Roughly 13% of Virginia’s workforce — nearly 600,000 Virginians — earns income that doesn’t fit on a W-2 (source: U.S. Census Bureau, American Community Survey 2024). Federal contractors and cybersecurity consultants across Northern Virginia (Reston, Tysons, Herndon, Arlington, Alexandria). Defense industry independents in Hampton Roads (Norfolk, Newport News, Virginia Beach). Real estate agents across Richmond, NoVA, Hampton Roads, and Charlottesville. Wine country independents (Loudoun, Charlottesville, Middleburg). Construction contractors riding Virginia’s housing boom.

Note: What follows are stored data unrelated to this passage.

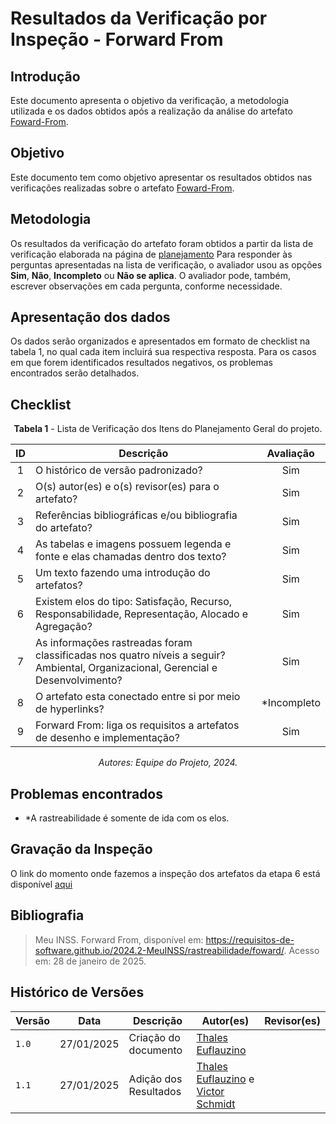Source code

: # Resultados da Verificação por Inspeção - Forward From

## Introdução

Este documento apresenta o objetivo da verificação, a metodologia utilizada e os dados obtidos após a realização da análise do artefato [Foward-From](https://requisitos-de-software.github.io/2024.2-MeuINSS/rastreabilidade/foward/).

## Objetivo

Este documento tem como objetivo apresentar os resultados obtidos nas verificações realizadas sobre o artefato [Foward-From](https://requisitos-de-software.github.io/2024.2-MeuINSS/rastreabilidade/foward/).

## Metodologia

Os resultados da verificação do artefato foram obtidos a partir da lista de verificação elaborada na página de [planejamento](../entrega6/planej2-e6.md) Para responder às perguntas apresentadas na lista de verificação, o avaliador usou as opções **Sim**, **Não**, **Incompleto** ou **Não se aplica**. O avaliador pode, também, escrever observações em cada pergunta, conforme necessidade.

## Apresentação dos dados

Os dados serão organizados e apresentados em formato de checklist na tabela 1, no qual cada item incluirá sua respectiva resposta. Para os casos em que forem identificados resultados negativos, os problemas encontrados serão detalhados.

## Checklist

<center>

**Tabela 1** - Lista de Verificação dos Itens do Planejamento Geral do projeto.

|        ID        | Descrição                                                                                                           | Avaliação  |
| :--------------: | ------------------------------------------------------------------------------------------------------------------- | :--------: | 
| 1 | O histórico de versão padronizado? | Sim |
| 2 | O(s) autor(es) e o(s) revisor(es) para o artefato? | Sim |
| 3 | Referências bibliográficas e/ou bibliografia do artefato? | Sim |
| 4 | As tabelas e imagens possuem legenda e fonte e elas chamadas dentro dos texto? | Sim |
| 5 | Um texto fazendo uma introdução do artefatos? | Sim |
| 6 | Existem elos do tipo: Satisfação, Recurso, Responsabilidade, Representação, Alocado e Agregação? | Sim |
| 7 | As informações rastreadas foram classificadas nos quatro níveis a seguir? Ambiental, Organizacional, Gerencial e Desenvolvimento? | Sim |
| 8 | O artefato esta conectado entre si por meio de hyperlinks? | *Incompleto |
| 9 | Forward From: liga os requisitos a artefatos de desenho e implementação? | Sim |


_Autores: Equipe do Projeto, 2024._

</center>

## Problemas encontrados

- *A rastreabilidade é somente de ida com os elos.

## Gravação da Inspeção

O link do momento onde fazemos a inspeção dos artefatos da etapa 6 está disponível [aqui](https://youtu.be/Ya5oS1VJNi8?t=3724) 

## Bibliografia

> Meu INSS. Forward From, disponível em: https://requisitos-de-software.github.io/2024.2-MeuINSS/rastreabilidade/foward/. Acesso em: 28 de janeiro de 2025.

## Histórico de Versões

| Versão  | Data | Descrição | Autor(es) | Revisor(es) |
| -------- | ------ | ------ | ---------- | ---------- |
| `1.0` | 27/01/2025 | Criação do documento  | [Thales Euflauzino](https://github.com/thaleseuflauzino) |  |
| `1.1` | 27/01/2025 | Adição dos Resultados  | [Thales Euflauzino](https://github.com/thaleseuflauzino) e [Victor Schmidt](https://github.com/moonshinerd) |
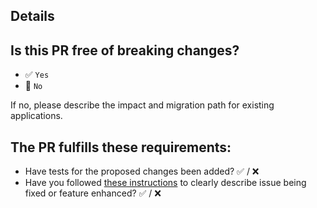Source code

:
## Details


## Is this PR free of breaking changes?

* ✅ `Yes`
* 🚨 `No`

If no, please describe the impact and migration path for existing applications.

## The PR fulfills these requirements:
* Have tests for the proposed changes been added? ✅ / ❌
* Have you followed [these instructions](../CONTRIBUTING.md#-commit-message-conventions) to clearly describe issue being fixed or feature enhanced? ✅ / ❌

Healthcare locums serving UVA Health, VCU Health, Inova, and Sentara. Eastern Shore agriculture. Most of those Virginians qualify for substantially less mortgage than their actual cash flow supports, because conventional underwriting calculates income from tax returns — and self-employed Virginians actively manage their tax returns to minimize taxable income. Bank statement loans close that gap by underwriting to your real bank deposits over 12 or 24 months instead of your tax return.
The rule: in Virginia, a 12-month or 24-month bank statement loan qualifies you on roughly 50% of your gross business deposits (or up to 100% of personal account deposits, depending on how the cash flows). Expect rates 0.50-1.75% higher than today’s wholesale conventional rate (so roughly 6.25-7.50% in 2026 vs ~5.62% wholesale conventional), 10-25% down depending on FICO and loan size, and access up to $4 million in Virginia on a primary residence. Virginia’s low property tax (0.74-0.78% effective) and below-national-average homeowners insurance (~23% below the national mean) compress PITI relative to most of the country, meaning Virginia bank statement borrowers clear loan amounts with less qualifying income than borrowers in high-PITI states like Texas, Florida, California, or New Jersey.
What follows is how the programs actually work in Virginia, the 12-month vs 24-month tradeoff, Virginia-specific considerations (NoVA $1,249,125 high-balance conforming, federal government shutdown income-gap handling, Virginia recordation tax + grantor tax + county recordation tax at closing, Hampton Roads coastal hurricane underwriting), and how to get a quote that matches what a wholesale broker can actually fund.
Quick answer: Bank statement loans use 12 or 24 months of bank deposits instead of tax returns to calculate income for self-employed Virginia borrowers. Most Virginia programs use 50% of business deposits (or up to 100% of personal deposits) as qualifying income. Rates run 0.50-1.75% above conventional, minimum FICO 640 (700+ for loans over $2M), max LTV 80-85% on primary residence, max loan size $4M in Virginia. NoVA properties unlock $1,249,125 high-balance conforming. Best for: NoVA federal contractors, Hampton Roads defense industry, Virginia real estate agents, wine country independents, construction trades, healthcare locums — anyone whose tax returns show meaningfully less than their actual cash flow.
On This Page
- What Is a Bank Statement Loan?
- 12-Month vs 24-Month: Which Program Wins for Your Scenario?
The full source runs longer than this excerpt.